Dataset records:

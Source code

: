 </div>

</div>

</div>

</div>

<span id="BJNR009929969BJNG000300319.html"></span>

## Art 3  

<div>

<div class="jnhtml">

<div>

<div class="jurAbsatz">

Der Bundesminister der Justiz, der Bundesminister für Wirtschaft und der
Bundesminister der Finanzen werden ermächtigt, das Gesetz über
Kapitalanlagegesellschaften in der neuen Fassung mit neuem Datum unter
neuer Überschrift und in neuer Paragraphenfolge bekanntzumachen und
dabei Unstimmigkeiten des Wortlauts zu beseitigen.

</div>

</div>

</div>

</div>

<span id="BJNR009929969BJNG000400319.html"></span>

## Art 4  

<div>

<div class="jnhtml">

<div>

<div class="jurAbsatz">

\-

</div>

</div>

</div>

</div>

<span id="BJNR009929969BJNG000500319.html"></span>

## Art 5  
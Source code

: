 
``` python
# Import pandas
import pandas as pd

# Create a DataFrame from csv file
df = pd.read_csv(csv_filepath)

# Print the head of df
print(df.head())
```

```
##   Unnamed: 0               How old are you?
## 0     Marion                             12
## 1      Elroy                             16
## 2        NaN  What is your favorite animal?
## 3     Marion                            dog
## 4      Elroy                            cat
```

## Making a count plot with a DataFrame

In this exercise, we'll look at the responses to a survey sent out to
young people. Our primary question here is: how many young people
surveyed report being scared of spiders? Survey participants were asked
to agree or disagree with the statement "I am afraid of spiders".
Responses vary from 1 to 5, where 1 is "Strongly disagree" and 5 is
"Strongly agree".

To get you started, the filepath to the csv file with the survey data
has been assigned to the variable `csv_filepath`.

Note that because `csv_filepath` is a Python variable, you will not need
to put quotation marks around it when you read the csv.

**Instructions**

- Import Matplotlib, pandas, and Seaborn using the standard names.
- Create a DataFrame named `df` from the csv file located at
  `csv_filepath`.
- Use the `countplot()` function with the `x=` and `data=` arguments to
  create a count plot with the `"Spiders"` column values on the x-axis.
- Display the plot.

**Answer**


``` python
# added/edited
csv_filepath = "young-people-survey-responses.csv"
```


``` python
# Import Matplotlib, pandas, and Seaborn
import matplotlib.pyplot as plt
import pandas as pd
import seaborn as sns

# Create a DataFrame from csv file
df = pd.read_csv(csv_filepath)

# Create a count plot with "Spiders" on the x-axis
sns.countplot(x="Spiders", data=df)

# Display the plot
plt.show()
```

> TASK OBJECTIVE
Tally every line of the entries that contains the word "young", and respond with that number only.

> TASK OUTPUT
2